## Task goal
Match the word "legal". Return each line of the data below where it appears.

## Data listing
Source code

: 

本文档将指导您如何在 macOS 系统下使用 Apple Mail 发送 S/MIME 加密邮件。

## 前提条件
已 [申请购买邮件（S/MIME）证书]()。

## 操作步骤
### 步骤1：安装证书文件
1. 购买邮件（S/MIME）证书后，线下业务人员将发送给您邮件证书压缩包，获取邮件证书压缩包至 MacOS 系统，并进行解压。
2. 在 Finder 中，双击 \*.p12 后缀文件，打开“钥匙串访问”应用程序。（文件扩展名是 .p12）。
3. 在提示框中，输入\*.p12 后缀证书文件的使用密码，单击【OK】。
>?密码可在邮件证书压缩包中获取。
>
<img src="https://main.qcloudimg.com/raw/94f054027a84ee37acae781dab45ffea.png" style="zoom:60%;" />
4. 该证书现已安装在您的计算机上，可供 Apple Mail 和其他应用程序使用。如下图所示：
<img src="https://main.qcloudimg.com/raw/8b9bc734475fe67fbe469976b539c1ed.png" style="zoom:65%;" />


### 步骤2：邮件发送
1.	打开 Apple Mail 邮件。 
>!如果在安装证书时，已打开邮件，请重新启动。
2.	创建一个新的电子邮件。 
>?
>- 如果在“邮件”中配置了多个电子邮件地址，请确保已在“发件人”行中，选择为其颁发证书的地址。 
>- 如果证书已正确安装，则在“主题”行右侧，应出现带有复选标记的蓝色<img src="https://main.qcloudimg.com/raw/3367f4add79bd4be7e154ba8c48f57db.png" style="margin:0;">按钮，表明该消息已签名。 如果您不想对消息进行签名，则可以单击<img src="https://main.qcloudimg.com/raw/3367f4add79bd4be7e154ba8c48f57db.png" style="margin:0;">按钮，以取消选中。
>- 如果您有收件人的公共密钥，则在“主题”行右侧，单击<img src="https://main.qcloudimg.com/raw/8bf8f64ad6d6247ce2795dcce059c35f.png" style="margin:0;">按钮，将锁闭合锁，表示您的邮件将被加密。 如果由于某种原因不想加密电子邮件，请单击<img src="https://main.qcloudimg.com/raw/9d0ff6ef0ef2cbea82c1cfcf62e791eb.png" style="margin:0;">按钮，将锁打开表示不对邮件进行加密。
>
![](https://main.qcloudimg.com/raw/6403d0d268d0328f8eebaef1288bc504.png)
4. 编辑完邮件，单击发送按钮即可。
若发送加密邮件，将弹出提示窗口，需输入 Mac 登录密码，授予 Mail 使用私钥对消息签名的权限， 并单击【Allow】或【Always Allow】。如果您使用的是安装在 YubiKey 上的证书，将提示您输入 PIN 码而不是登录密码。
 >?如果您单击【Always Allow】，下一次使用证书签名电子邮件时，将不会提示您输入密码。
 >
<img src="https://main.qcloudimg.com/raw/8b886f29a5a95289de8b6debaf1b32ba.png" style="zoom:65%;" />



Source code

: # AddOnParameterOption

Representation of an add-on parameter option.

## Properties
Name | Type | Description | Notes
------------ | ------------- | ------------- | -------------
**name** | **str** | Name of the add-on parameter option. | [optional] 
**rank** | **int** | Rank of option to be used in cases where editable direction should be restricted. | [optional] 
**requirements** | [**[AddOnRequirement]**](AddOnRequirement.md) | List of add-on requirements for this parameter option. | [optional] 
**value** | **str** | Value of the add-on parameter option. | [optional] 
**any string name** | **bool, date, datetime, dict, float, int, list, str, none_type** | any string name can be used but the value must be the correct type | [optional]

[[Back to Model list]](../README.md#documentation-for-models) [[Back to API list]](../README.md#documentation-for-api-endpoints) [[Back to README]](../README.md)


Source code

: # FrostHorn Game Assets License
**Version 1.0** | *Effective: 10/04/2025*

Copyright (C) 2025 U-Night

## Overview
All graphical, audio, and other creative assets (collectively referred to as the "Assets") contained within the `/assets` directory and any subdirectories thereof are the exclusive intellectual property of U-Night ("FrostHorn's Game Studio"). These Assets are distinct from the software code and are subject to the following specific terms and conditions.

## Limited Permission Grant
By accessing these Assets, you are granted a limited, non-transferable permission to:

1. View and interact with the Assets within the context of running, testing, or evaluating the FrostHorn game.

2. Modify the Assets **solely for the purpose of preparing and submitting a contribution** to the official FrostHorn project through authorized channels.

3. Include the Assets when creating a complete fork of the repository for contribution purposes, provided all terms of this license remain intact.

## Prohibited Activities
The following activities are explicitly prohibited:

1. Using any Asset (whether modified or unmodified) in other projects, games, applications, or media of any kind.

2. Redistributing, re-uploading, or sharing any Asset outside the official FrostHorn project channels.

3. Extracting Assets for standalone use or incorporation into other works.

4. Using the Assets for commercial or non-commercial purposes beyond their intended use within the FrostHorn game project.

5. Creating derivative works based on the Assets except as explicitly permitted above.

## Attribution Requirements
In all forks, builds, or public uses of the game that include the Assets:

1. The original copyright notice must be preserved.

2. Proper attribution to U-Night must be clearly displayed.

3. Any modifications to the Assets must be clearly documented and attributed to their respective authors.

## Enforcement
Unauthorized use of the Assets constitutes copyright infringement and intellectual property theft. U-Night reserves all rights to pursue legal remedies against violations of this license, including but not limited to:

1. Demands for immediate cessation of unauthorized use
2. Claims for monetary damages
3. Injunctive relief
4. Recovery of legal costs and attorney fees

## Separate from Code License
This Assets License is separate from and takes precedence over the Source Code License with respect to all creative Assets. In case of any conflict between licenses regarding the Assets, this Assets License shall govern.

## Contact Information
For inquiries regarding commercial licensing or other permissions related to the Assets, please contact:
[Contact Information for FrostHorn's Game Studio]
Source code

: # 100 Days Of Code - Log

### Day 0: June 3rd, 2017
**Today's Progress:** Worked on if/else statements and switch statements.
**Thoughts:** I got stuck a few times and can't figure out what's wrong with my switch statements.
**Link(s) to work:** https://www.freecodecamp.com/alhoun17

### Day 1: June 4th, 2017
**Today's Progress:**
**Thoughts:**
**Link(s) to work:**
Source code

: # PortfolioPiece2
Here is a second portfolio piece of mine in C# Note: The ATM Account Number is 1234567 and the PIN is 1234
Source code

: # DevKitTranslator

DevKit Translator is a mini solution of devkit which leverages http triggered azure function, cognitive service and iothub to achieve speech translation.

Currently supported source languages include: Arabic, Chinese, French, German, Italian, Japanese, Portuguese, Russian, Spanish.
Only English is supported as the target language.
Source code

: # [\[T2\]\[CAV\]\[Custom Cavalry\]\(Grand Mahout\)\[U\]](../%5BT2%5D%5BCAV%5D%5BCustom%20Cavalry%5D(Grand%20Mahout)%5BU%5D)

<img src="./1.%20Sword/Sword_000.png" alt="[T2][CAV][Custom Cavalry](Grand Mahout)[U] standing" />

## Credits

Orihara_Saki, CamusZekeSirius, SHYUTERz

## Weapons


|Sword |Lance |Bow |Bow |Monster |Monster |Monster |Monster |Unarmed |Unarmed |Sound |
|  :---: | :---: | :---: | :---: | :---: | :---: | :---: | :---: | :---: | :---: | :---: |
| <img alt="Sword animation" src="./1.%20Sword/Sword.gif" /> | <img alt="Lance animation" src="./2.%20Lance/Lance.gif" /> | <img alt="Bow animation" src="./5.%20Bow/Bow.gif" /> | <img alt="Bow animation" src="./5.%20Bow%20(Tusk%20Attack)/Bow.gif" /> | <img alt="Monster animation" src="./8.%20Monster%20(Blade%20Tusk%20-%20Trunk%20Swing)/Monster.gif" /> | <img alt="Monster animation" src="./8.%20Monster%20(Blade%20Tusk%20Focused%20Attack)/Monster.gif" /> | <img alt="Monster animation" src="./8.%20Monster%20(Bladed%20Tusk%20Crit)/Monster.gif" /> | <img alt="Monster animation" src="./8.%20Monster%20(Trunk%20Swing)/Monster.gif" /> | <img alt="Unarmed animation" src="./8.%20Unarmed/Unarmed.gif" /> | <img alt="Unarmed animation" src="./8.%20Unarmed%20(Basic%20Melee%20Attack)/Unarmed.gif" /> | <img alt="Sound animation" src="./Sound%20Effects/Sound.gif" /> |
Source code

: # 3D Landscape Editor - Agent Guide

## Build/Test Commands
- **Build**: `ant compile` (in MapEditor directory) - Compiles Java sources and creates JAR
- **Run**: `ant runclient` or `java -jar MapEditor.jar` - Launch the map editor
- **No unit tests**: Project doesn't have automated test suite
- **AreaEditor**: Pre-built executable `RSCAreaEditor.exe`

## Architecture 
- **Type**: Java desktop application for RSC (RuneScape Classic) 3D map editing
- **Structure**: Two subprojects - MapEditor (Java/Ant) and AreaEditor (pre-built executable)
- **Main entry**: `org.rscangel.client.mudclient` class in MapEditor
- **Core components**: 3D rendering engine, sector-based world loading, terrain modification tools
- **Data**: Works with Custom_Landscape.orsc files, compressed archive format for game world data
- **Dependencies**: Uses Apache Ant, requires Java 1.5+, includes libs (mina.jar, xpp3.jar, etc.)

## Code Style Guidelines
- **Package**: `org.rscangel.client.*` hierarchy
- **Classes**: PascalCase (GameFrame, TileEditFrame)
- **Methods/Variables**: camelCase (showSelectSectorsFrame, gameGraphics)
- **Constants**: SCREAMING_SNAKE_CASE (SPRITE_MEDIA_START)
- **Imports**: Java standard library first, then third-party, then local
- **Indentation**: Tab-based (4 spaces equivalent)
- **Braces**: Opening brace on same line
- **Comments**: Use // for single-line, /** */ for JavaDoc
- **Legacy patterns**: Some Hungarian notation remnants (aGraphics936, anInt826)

## Solved exercise
Unauthorized use of the Assets constitutes copyright infringement and intellectual property theft. U-Night reserves all rights to pursue legal remedies against violations of this license, including but not limited to:
4. Recovery of legal costs and attorney fees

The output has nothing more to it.